Brooklyn Islanders logo mock-up via Tom Fulery. Not the real logo ... yet.

On Wednesday afternoon at Barclays Center in Brooklyn, the following people are scheduled to participate in a press conference:

New York Islanders Owner Charles B. Wang, Barclays Center Majority Owner and Developer Bruce Ratner, Mayor Michael Bloomberg, National Hockey League Commissioner Gary Bettman, Brooklyn Borough President Marty Markowitz, Islanders General Manager Garth Snow, and Barclays Center and Brooklyn Nets CEO Brett Yormark.

That's a collection of heavy hitters that aren't showing up for, like, a few preseason games and an appearance by John Tavares at a Nets game.

The NY Post reported the following on Wednesday morning:

Developer Bruce Ratner has scored a major goal by landing the Islanders ice hockey team for his Barclay's arena in downtown Brooklyn, sources said.

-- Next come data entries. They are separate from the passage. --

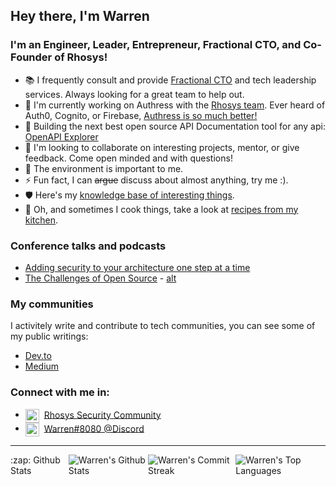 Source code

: ## Hey there, I'm Warren

### I'm an Engineer, Leader, Entrepreneur, Fractional CTO, and Co-Founder of Rhosys!
- 📚 I frequently consult and provide [Fractional CTO](https://warrenparad.net) and tech leadership services. Always looking for a great team to help out.
- 🔭 I'm currently working on Authress with the [Rhosys team](https://rhosys.ch). Ever heard of Auth0, Cognito, or Firebase, [Authress is so much better!](https://authress.io)
- 🌱 Building the next best open source API Documentation tool for any api: [OpenAPI Explorer](https://github.com/Rhosys/openapi-explorer)
- 👯 I'm looking to collaborate on interesting projects, mentor, or give feedback. Come open minded and with questions!
- 🌿 The environment is important to me.
- ⚡ Fun fact, I can ~~argue~~ discuss about almost anything, try me :).
- 🛡 Here's my [knowledge base of interesting things](https://github.com/wparad/wparad/wiki).
- 🍜 Oh, and sometimes I cook things, take a look at [recipes from my kitchen](https://warrensrecipes.wordpress.com/).

### Conference talks and podcasts
* [Adding security to your architecture one step at a time](https://www.youtube.com/watch?v=mgmylBHSH-g)
* [The Challenges of Open Source](https://topenddevs.com/podcasts/adventures-in-devops/episodes/open-source-software-its-maintainability-with-warren-parad-devops-147) - [alt](https://podcasts.google.com/feed/aHR0cHM6Ly9mZWVkcy5yZWRjaXJjbGUuY29tLzExMGEyZGU4LTQ3ODAtNDNkMC04YjJkLTNjOTljMDRkZjgwOQ/episode/OTFiMjAyNDAtZTFmNy00NzU4LWIzNTYtN2QwZjMzYWQ3M2Rh)

### My communities
I activitely write and contribute to tech communities, you can see some of my public writings:
* [Dev.to](https://dev.to/wparad)
* [Medium](https://wparad.medium.com)

### Connect with me in:
* <img align="center" alt="Rhosys Security community" width="22px" src="https://authress.io/app/img/logo.png" />&nbsp; <a href="https://rhosys.ch/community">Rhosys Security Community</a>
* <img align="center" alt="Warren#4143" width="22px" src="https://discord.com/assets/9f6f9cd156ce35e2d94c0e62e3eff462.png">&nbsp; <a href="https://discordapp.com/users/401675887927623692">Warren#8080 @Discord</a>

<!-- ### Languages and Tools:
- <img alt="Node.js" width="22px" src="https://raw.githubusercontent.com/github/explore/80688e429a7d4ef2fca1e82350fe8e3517d3494d/topics/nodejs/nodejs.png" /> Node.js -->

<!-- Profile Counter (bi-weekly reset)
  ![](https://komarev.com/ghpvc/?username=wparad) -->
  
---
<div style="display: flex">
  <summary>:zap: Github Stats</summary>

  <img align="center" alt="Warren's Github Stats" src="https://github-readme-stats.vercel.app/api?username=wparad&hide_border=true&include_all_commits=true&count_private=true&show_icons=true&bg_color=161320&text_color=D9E0EE&icon_color=DDB6F2&title_color=96CDFB" />
  <img align="center" alt="Warren's Commit Streak" src="https://github-readme-streak-stats.herokuapp.com/?user=wparad&hide_border=true&background=161320&currStreakNum=D9E0EE&sideNums=D9E0EE&currStreakLabel=96CDFB&sideLabels=D9E0EE&ring=96CDFB&fire=96CDFB&dates=988BA2" />
  <img align="center" alt="Warren's Top Languages" src="https://github-readme-stats.vercel.app/api/top-langs/?username=wparad&hide_border=true&include_all_commits=true&count_private=true&layout=compact&bg_color=161320&text_color=D9E0EE&icon_color=DDB6F2&title_color=96CDFB" />
</div>
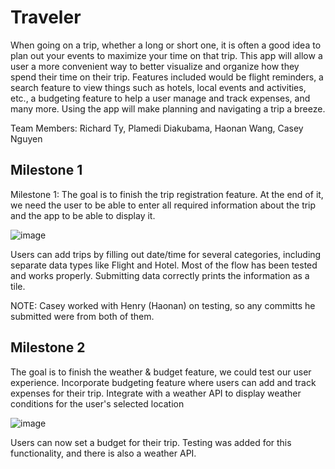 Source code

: # Traveler

When going on a trip, whether a long or short one, it is often a good idea to plan out your events to maximize your time on that trip. This app will allow a user a more convenient way to better visualize and organize how they spend their time on their trip. Features included would be flight reminders, a search feature to view things such as hotels, local events and activities, etc., a budgeting feature to help a user manage and track expenses, and many more. Using the app will make planning and navigating a trip a breeze.

Team Members: Richard Ty, Plamedi Diakubama, Haonan Wang, Casey Nguyen

## Milestone 1

Milestone 1: The goal is to finish the trip registration feature. At the end of it, we need the user to be able to enter all required information about the trip and the app to be able to display it.

![image](https://user-images.githubusercontent.com/83699098/235417343-f00409be-3ae8-49ce-9f98-43bca4508d8e.png)

Users can add trips by filling out date/time for several categories, including separate data types like Flight and Hotel. Most of the flow has been tested and works properly. Submitting data correctly prints the information as a tile.

NOTE: Casey worked with Henry (Haonan) on testing, so any committs he submitted were from both of them.

## Milestone 2

The goal is to finish the weather & budget feature, we could test our
user experience. Incorporate budgeting feature where users can add and track
expenses for their trip. Integrate with a weather API to display weather conditions
for the user's selected location

![image](https://github.com/PlamediD/Traveler-app-/assets/83699098/8974495e-9530-454b-8d9a-8149e1c48832)

Users can now set a budget for their trip. Testing was added for this functionality, and there is also a weather API.
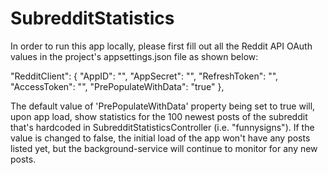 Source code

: # SubredditStatistics

In order to run this app locally, please first fill out all the Reddit API OAuth values in the project's appsettings.json file as shown below:
  
  "RedditClient": {
    "AppID": "",
    "AppSecret": "",
    "RefreshToken": "",
    "AccessToken": "",
    "PrePopulateWithData": "true"
  },

The default value of 'PrePopulateWithData' property being set to true will, upon app load, show statistics for the 100 newest posts of the subreddit that's hardcoded in SubredditStatisticsController (i.e. "funnysigns"). If the value is changed to false, the initial load of the app won't have any posts listed yet, but the background-service will continue to monitor for any new posts.
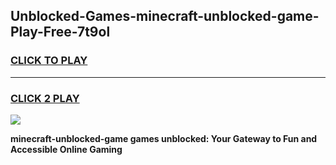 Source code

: 
## Unblocked-Games-minecraft-unblocked-game-Play-Free-7t9ol
<h3>
<a href="https://premium76.site?title=minecraft-unblocked-game&ref=21A">CLICK TO PLAY</a></h3>
<hr>

<h3>
<a href="https://premium76.site?title=minecraft-unblocked-game&ref=21A">CLICK 2 PLAY</a>
  
</h3>

<a href="https://premium76.site?title=minecraft-unblocked-game&ref=21A"><img src="https://clearcache.store/games.png"></a>


**minecraft-unblocked-game games unblocked: Your Gateway to Fun and Accessible Online Gaming**
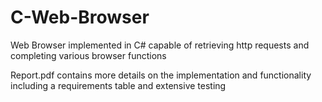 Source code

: # C-Web-Browser
Web Browser implemented in C# capable of retrieving http requests and completing various browser functions 

Report.pdf contains more details on the implementation and functionality including a requirements table and extensive testing
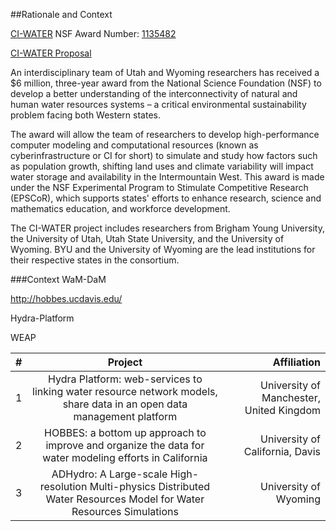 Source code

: ##Rationale and Context 


[CI-WATER](http://ci-water.org)
NSF Award Number: [1135482](http://www.nsf.gov/awardsearch/showAward?AWD_ID=1135482)

[CI-WATER Proposal](https://github.com/amabdallah/WaM-DaM/blob/master/Files/WIKI/CI-WATER_Proposal.pdf)

An interdisciplinary team of Utah and Wyoming researchers has received a $6 million, three-year award from the National Science Foundation (NSF) to develop a better understanding of the interconnectivity of natural and human water resources systems – a critical environmental sustainability problem facing both Western states.

The award will allow the team of researchers to develop high-performance computer modeling and computational resources (known as cyberinfrastructure or CI for short) to simulate and study how factors such as population growth, shifting land uses and climate variability will impact water storage and availability in the Intermountain West. This award is made under the NSF Experimental Program to Stimulate Competitive Research (EPSCoR), which supports states' efforts to enhance research, science and mathematics education, and workforce development.
 
The CI-WATER project includes researchers from Brigham Young University, the University of Utah, Utah State University, and the University of Wyoming. BYU and the University of Wyoming are the lead institutions for their respective states in the consortium.


###Context
WaM-DaM

http://hobbes.ucdavis.edu/

Hydra-Platform

WEAP

| #  | Project       | Affiliation   |
| ---|:-------------:| -----:|
|  1 |Hydra Platform: web-services to linking water resource network models, share data in an open data management platform|University of Manchester, United Kingdom|
|  2 |HOBBES:  a bottom up approach to improve and organize the data for water modeling efforts in California|University of California, Davis|
|  3 |ADHydro: A Large-scale High-resolution Multi-physics Distributed Water Resources Model for Water Resources Simulations      |University of Wyoming|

… Ratner had said earlier that he was "trying like hell" to lure the Islanders to Brooklyn from Long Island and called a planned exhibition game against the Devils, which was canceled due to the NHL lockout, an audition for the city's newest arena.

Well-connected former New York Islanders exec Chris Botta of Sports Business Daily confirms via a source: "Isles set to play in Brooklyn in 2015."

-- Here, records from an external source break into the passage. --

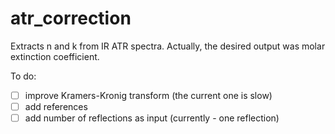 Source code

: # atr_correction
Extracts n and k from IR ATR spectra. Actually, the desired output was molar extinction coefficient.

To do:

- [ ] improve Kramers-Kronig transform (the current one is slow)
 - [ ] add references
 - [ ] add number of reflections as input (currently - one reflection) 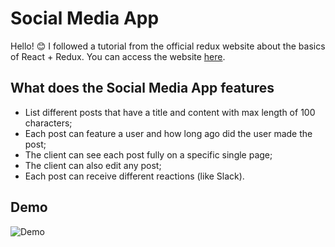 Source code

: # Social Media App

Hello! 😊
I followed a tutorial from the official redux website about the basics of React + Redux. You can access the website [here](https://redux.js.org/tutorials/essentials/part-1-overview-concepts).

## What does the Social Media App features

  - List different posts that have a title and content with max length of 100 characters;
  - Each post can feature a user and how long ago did the user made the post;
  - The client can see each post fully on a specific single page;
  - The client can also edit any post;
  - Each post can receive different reactions (like Slack).
 

## Demo

![Demo](https://filebin.net/44kbe8qwc6kr7eei/SocialMediaapp.gif?t=6ly3lrho)
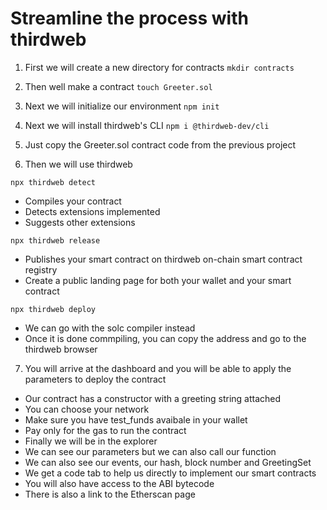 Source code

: # Streamline the process with thirdweb

1. First we will create a new directory for contracts `mkdir contracts`
2. Then well make a contract `touch Greeter.sol`
3. Next we will initialize our environment `npm init`
4. Next we will install thirdweb's CLI `npm i @thirdweb-dev/cli`
5. Just copy the Greeter.sol contract code from the previous project

6. Then we will use thirdweb

`npx thirdweb detect`
- Compiles your contract
- Detects extensions implemented
- Suggests other extensions

`npx thirdweb release`
- Publishes your smart contract on thirdweb on-chain smart contract registry
- Create a public landing page for both your wallet and your smart contract

`npx thirdweb deploy`
- We can go with the solc compiler instead
- Once it is done commpiling, you can copy the address and go to the thirdweb browser

7. You will arrive at the dashboard and you will be able to apply the parameters to deploy the contract
- Our contract has a constructor with a greeting string attached
- You can choose your network
- Make sure you have test_funds avaibale in your wallet
- Pay only for the gas to run the contract
- Finally we will be in the explorer
- We can see our parameters but we can also call our function
- We can also see our events, our hash, block number and GreetingSet
- We get a code tab to help us directly to implement our smart contracts
- You will also have access to the ABI bytecode
- There is also a link to the Etherscan page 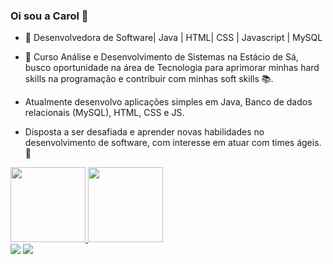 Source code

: ### Oi sou a Carol 👋

- 👯 Desenvolvedora de Software| Java | HTML| CSS | Javascript | MySQL

- 🌱 Curso Análise e Desenvolvimento de Sistemas na Estácio de Sá, busco oportunidade na área de Tecnologia para aprimorar minhas hard skills na programação e contribuir com minhas soft skills 📚. 

- Atualmente desenvolvo aplicações simples em Java, Banco de dados relacionais (MySQL), HTML, CSS e JS.

- Disposta a ser desafiada e aprender novas habilidades no desenvolvimento de software, com interesse em atuar com times ágeis.🚀




<div>
  <a href="https://github.com/LeniCarolineParnoff">
  <img height="120em" src="https://github-readme-stats.vercel.app/api?username=LeniCarolineParnoff&show_icons=true&theme=dracula&include_all_commits=true&count_private=true"/>
  <img height="120em" src="https://github-readme-stats.vercel.app/api/top-langs/?username=LeniCarolineParnoff&layout=compact&langs_count8=&theme=dracula"/>
</div>
  
  <div> 
  <a href = "mailto:caaarol.parnoff@gmail.com"><img src="https://img.shields.io/badge/-Gmail-%23333?style=for-the-badge&logo=gmail&logoColor=red" target="_blank"></a>
  <a href="https://www.linkedin.com/in/leni-caroline-parnoff-93b27a189//" target="_blank"><img src="https://img.shields.io/badge/-LinkedIn-%230077B5?style=for-the-badge&logo=linkedin&logoColor=white" target="_blank"></a>
   </div>
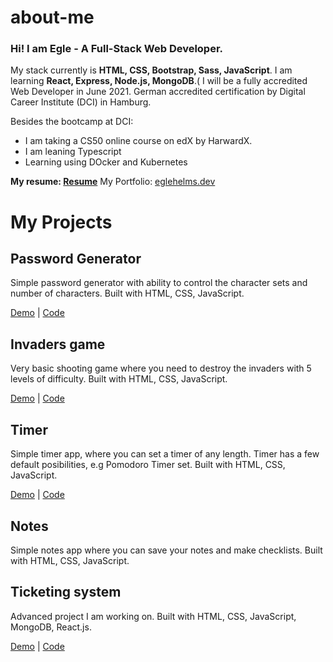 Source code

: # about-me

### Hi! I am Egle - A Full-Stack Web Developer.

My stack currently is **HTML, CSS, Bootstrap, Sass, JavaScript**.
I am learning **React, Express, Node.js, MongoDB**.(
I will be a fully accredited Web Developer in June 2021. German accredited certification by Digital Career Institute (DCI)  in Hamburg.

Besides the bootcamp at DCI:
* I am taking a CS50 online course on edX by HarwardX.
* I am leaning Typescript
* Learning using DOcker and Kubernetes


**My resume: [Resume](eglehelms.dev/resume)**
My Portfolio: [eglehelms.dev](eglehelms.dev)


# My Projects

## Password Generator

Simple password generator with ability to control the character sets and number of characters. Built with HTML, CSS, JavaScript.

[Demo](Link) | [Code](Link)

## Invaders game

Very basic shooting game where you need to destroy the invaders with 5 levels of difficulty.  Built with HTML, CSS, JavaScript.

[Demo](Link) | [Code](Link)

## Timer

Simple timer app, where you can set a timer of any length. Timer has a few default posibilities, e.g Pomodoro Timer set.  Built with HTML, CSS, JavaScript.

[Demo](Link) | [Code](Link)

## Notes

Simple notes app where you can save your notes and make checklists.  Built with HTML, CSS, JavaScript.

## Ticketing system

Advanced project I am working on.  Built with HTML, CSS, JavaScript, MongoDB, React.js.

[Demo](Link) | [Code](Link)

Yes, all the way to Brooklyn. Like, a full hour away from where they are now.

UPDATE: Watch a live stream of the press conference here:

The Isles' lease in Nassau County is up in 2015, and their struggles to finance a new arena have been legendary. Public referendums have failed. Local elected officials haven't rallied to the cause. Owners Charles Wang claims he's losing $20 million a year in a dilapidated building.

So Brooklyn moved into the conversation last year as a potential new home for the Islanders. (And with it came a billion hockey hipster jokes; when is ironic glasses and 1920s retro hat night?)

Said Nets CEO Brett Yormark to Botta in July:

"We are interested in bringing NHL hockey to Brooklyn. We feel very strongly about Brooklyn as a hockey market and know we can accommodate it from a building perspective."

The arena holds 14,500 for hockey, which is a miniscule capacity that would need significant ticket price hikes (and fans in the seats) to be profitable. The Islanders would also need some infrastructure changes to the locker room facilities and, in theory, a practice facility nearby.

So the Islanders will remain in New York, which was always one of Gary Bettman's intentions in managing this crisis, but will leave their Nassau County home it appears.

[Related: Edmonton city council votes to end arena negotiations with Katz Group]

The Brooklyn Islanders? Another name?

Will it be a new fan base? The old fan base traveling on LIRR and bus lines to games? Will it be the old fan base telling the new fan base that they liked the Islanders before it was cool to like the Islanders, in an awesome bit of reverse hipster cred?

All we know is: By 2015, they'll be a contender in their new home.

And they'll probably be wearing black.